Take GameStop as an example. In 2021, coordinated decisions by a group of retail investors to buy call options for an apparently worthless game company cost hedge funds who were shorting the stock a lot of money. The value of GameStop emerged, not from any strong correlation between share price and the underlying asset, but from the vibe. The SEC report on GameStop in October 2021 concluded that “it was positive sentiment, not the buying-to-cover, that sustained the weeks-long price appreciation of GameStop stock”. The space between illegitimate gambling and legitimate investment narrowed. So did the space between taking an economic stake and posting an unasked-for opinion on the internet. Finance apps emerged as a new kind of social media.

Or consider the collapse of Silicon Valley Bank in 2023. One explanation for the failure of SVB is the Federal Reserve raising interest rates. As tech stocks were devalued by rising interest rates and venture capital funding began to dry up, many investors withdrew money from SVB to meet their liquidity needs. But another explanation for the collapse was a bank run caused by bad vibes. A user goes to the bathroom, checks their phone, sees or more accurately feels something they don’t like and decides to move their money all in the time it takes unzip their trousers. A student with a loan and a Robinhood account watches a video or sees a meme telling him he likes the stock. Don’t Doubt ur Vibe. The fall of SVB was the result of a vast throughput of rumours and transfer requests that traditional risk assessments were not equipped to measure and financial institutions were not built to withstand. Vibes shifted the index.
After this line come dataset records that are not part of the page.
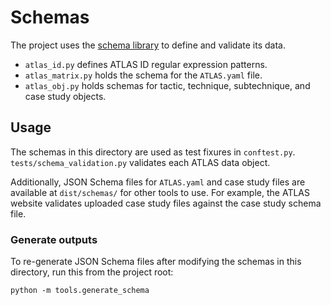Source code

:# Schemas

The project uses the [schema library](https://github.com/keleshev/schema) to define and validate its data.

- `atlas_id.py` defines ATLAS ID regular expression patterns.
- `atlas_matrix.py` holds the schema for the `ATLAS.yaml` file.
- `atlas_obj.py` holds schemas for tactic, technique, subtechnique, and case study objects.

## Usage

The schemas in this directory are used as test fixures in `conftest.py`. `tests/schema_validation.py` validates each ATLAS data object.

Additionally, JSON Schema files for `ATLAS.yaml` and case study files are available at `dist/schemas/` for other tools to use.  For example, the ATLAS website validates uploaded case study files against the case study schema file.

### Generate outputs

To re-generate JSON Schema files after modifying the schemas in this directory, run this from the project root:
```
python -m tools.generate_schema
```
And if, in this world, Musk is the ultimate market maker, then Donald Trump is the populist president of vibes. News of a dip in Musk’s reputational capital coincides with the public launch of his Truth Social on the stock exchange. Like Musk, Trump is all vibes and no substance. And this is what makes him so successful as a politician: he can be whatever you want him to be. For a nostalgic Boomer generation, he promises a pathway back to the American dream. For downwardly mobile Americans who never believed in that dream in the first place, Trump’s idiocy confirms their nihilism. So what else than for the meme president to shill his own meme stock? Despite a loss of $60 million in 2023, and reports from the company that revealed “greater profitability challenges” (or “jargon for ‘we don’t make sh*t’”, as one Reddit user put it), Truth Social is still incredibly overvalued. It is also incredibly erratic because its value is entirely divorced from underlying fundamentals. Vibes not verifiable reality.

Yet perhaps this moment is coming to an end. Tesla’s downfall may be a sign not just that Musk is losing his grip on what’s hot, but that the economy is unhitching itself from the universe of vapourware vibes. Companies such as SVB and Tesla are creatures of the Zero Interest-Rate Policies (ZIRP) that shaped the high-tech venture capital economy from 2008–2023. The policy was an economic move designed to stimulate investment in the years following the financial crash — and it encouraged risky investment based on vibes. But today, the tide has turned. The real economy is back, and it may not be kind to the titans of tech.

Will Musk and Tesla survive the new regime? Many of the business practices that we associate with Big Tech today are, arguably, features of the ZIRP era: companies that operate without making a profit, or that may make a profit in some inscrutable way from consumer data at some point in the future; the practice of poaching engineering talent from one tech enclave to another for eye-watering salaries, and that of “blitzscaling” (expanding production so quickly that competitors go bust competing). Combined, this allowed the Bankman Frieds and Musks of the world to rise to improbable levels of wealth, without actually producing any real wealth at all. Musk’s hyperbole vibed with a high-risk, low-interest-rate economy. But how long can one of the richest men in the world be the CEO of a car company that makes a net loss every year? Maybe this #cursed vibe has finally run its course.